**Description of the task**
How many lines in the entries below include the word "nebo"? Respond with the number only.

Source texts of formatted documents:
**********

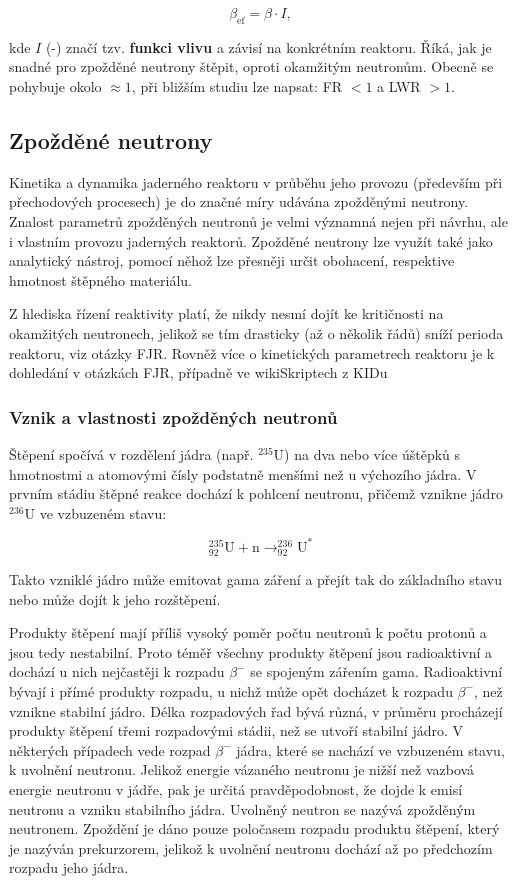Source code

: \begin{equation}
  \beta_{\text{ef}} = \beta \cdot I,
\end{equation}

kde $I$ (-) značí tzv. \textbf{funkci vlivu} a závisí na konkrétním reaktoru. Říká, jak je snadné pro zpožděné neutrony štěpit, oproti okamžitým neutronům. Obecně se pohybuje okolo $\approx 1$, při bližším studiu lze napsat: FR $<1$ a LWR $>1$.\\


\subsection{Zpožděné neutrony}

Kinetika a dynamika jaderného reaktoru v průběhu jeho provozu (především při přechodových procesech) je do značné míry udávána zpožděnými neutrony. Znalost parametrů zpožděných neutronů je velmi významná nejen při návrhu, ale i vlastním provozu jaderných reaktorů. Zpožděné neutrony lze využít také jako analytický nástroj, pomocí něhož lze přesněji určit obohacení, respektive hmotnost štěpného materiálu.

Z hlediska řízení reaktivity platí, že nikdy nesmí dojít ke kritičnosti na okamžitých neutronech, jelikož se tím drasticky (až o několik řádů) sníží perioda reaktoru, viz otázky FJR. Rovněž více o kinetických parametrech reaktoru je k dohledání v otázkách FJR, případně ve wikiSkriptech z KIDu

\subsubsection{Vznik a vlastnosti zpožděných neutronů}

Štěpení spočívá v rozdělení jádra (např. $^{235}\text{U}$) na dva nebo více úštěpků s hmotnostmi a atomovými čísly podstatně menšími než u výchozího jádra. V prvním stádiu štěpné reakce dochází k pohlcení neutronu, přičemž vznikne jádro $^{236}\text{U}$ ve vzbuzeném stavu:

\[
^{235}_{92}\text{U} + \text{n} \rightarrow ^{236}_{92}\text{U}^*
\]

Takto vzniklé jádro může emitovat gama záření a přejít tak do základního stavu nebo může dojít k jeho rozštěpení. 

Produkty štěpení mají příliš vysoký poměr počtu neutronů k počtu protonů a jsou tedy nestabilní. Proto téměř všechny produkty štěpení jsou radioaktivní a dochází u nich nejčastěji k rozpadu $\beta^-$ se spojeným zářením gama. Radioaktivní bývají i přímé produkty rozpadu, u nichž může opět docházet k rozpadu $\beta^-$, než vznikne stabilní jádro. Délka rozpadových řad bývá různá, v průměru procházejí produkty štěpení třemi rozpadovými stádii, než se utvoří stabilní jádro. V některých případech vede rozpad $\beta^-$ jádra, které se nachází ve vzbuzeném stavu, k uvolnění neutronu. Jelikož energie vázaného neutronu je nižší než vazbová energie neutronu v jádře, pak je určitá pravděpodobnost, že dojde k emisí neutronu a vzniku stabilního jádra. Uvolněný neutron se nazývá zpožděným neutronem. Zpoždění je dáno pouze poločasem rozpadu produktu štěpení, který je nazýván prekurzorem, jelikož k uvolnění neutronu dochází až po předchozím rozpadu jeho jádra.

**********

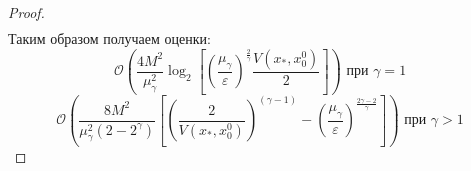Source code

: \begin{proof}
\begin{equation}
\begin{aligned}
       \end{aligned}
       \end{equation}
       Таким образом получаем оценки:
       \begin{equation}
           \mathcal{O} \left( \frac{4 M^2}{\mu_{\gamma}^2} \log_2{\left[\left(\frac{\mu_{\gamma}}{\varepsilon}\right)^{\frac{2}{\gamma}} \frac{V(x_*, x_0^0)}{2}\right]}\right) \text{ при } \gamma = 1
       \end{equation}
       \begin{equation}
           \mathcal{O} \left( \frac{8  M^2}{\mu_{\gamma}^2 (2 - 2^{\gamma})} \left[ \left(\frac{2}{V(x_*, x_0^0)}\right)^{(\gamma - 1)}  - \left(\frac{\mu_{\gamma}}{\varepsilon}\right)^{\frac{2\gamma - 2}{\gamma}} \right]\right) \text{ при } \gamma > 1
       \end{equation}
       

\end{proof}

**********

**Problem solution**
2